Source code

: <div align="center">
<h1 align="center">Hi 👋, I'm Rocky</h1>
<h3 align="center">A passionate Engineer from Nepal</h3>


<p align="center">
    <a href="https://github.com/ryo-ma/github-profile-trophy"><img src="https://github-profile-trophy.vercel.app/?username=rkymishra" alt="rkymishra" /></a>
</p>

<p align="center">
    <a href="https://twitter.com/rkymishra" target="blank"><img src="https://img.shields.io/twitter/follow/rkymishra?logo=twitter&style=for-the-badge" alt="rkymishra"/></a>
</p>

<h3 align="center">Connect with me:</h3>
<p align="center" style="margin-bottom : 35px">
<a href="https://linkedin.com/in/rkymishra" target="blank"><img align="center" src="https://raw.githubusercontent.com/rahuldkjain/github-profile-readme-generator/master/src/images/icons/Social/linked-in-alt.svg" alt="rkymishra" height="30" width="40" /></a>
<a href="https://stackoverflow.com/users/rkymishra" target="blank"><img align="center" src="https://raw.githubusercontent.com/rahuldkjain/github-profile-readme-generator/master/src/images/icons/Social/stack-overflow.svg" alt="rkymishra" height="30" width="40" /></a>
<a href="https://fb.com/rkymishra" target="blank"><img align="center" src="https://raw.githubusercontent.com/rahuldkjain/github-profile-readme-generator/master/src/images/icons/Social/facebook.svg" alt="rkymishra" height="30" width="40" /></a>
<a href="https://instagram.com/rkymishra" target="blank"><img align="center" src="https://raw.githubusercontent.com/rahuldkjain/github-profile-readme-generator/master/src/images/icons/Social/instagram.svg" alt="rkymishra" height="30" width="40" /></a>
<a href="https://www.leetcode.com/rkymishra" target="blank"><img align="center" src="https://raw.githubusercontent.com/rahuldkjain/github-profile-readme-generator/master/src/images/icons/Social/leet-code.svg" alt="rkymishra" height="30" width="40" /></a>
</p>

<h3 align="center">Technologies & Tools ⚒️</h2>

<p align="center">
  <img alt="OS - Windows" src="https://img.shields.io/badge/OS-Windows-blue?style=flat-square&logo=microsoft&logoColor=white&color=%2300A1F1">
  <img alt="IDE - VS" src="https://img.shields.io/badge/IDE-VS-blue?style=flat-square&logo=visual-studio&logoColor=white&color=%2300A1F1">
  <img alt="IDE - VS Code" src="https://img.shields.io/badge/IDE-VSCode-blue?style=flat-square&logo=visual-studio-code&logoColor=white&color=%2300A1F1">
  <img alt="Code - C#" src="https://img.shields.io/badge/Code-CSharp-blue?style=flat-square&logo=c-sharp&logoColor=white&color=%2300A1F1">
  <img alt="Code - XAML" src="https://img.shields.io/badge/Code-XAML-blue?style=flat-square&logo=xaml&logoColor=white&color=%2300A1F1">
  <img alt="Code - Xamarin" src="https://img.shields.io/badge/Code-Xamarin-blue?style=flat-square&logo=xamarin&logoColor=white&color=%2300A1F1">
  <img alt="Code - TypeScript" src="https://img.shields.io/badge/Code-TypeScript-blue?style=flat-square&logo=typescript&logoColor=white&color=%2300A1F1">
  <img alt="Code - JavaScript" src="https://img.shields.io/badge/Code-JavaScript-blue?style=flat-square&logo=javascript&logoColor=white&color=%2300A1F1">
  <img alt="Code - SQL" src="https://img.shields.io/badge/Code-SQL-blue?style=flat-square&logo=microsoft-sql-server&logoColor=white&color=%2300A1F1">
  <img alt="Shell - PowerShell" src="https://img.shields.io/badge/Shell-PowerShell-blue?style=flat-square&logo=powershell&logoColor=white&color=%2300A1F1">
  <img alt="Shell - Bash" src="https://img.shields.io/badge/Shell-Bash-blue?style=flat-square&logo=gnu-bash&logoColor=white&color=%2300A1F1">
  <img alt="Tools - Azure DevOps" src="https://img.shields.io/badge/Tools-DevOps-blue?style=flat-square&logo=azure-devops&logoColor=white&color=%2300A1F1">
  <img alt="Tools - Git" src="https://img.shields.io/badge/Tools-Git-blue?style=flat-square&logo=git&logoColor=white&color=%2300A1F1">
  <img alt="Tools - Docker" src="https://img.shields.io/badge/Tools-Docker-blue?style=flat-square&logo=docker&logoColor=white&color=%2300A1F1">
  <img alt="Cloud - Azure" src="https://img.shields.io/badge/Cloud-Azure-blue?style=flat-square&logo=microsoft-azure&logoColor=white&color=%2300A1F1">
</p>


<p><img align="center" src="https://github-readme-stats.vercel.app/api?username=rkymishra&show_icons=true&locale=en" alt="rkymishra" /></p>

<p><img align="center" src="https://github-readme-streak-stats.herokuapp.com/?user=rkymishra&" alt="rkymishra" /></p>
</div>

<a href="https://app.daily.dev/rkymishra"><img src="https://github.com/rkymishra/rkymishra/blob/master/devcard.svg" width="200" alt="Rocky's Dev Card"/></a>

→ **Directions**:
Lines with "stats" in the listing above: state how many there are, and nothing else.

→ **Task response**:
2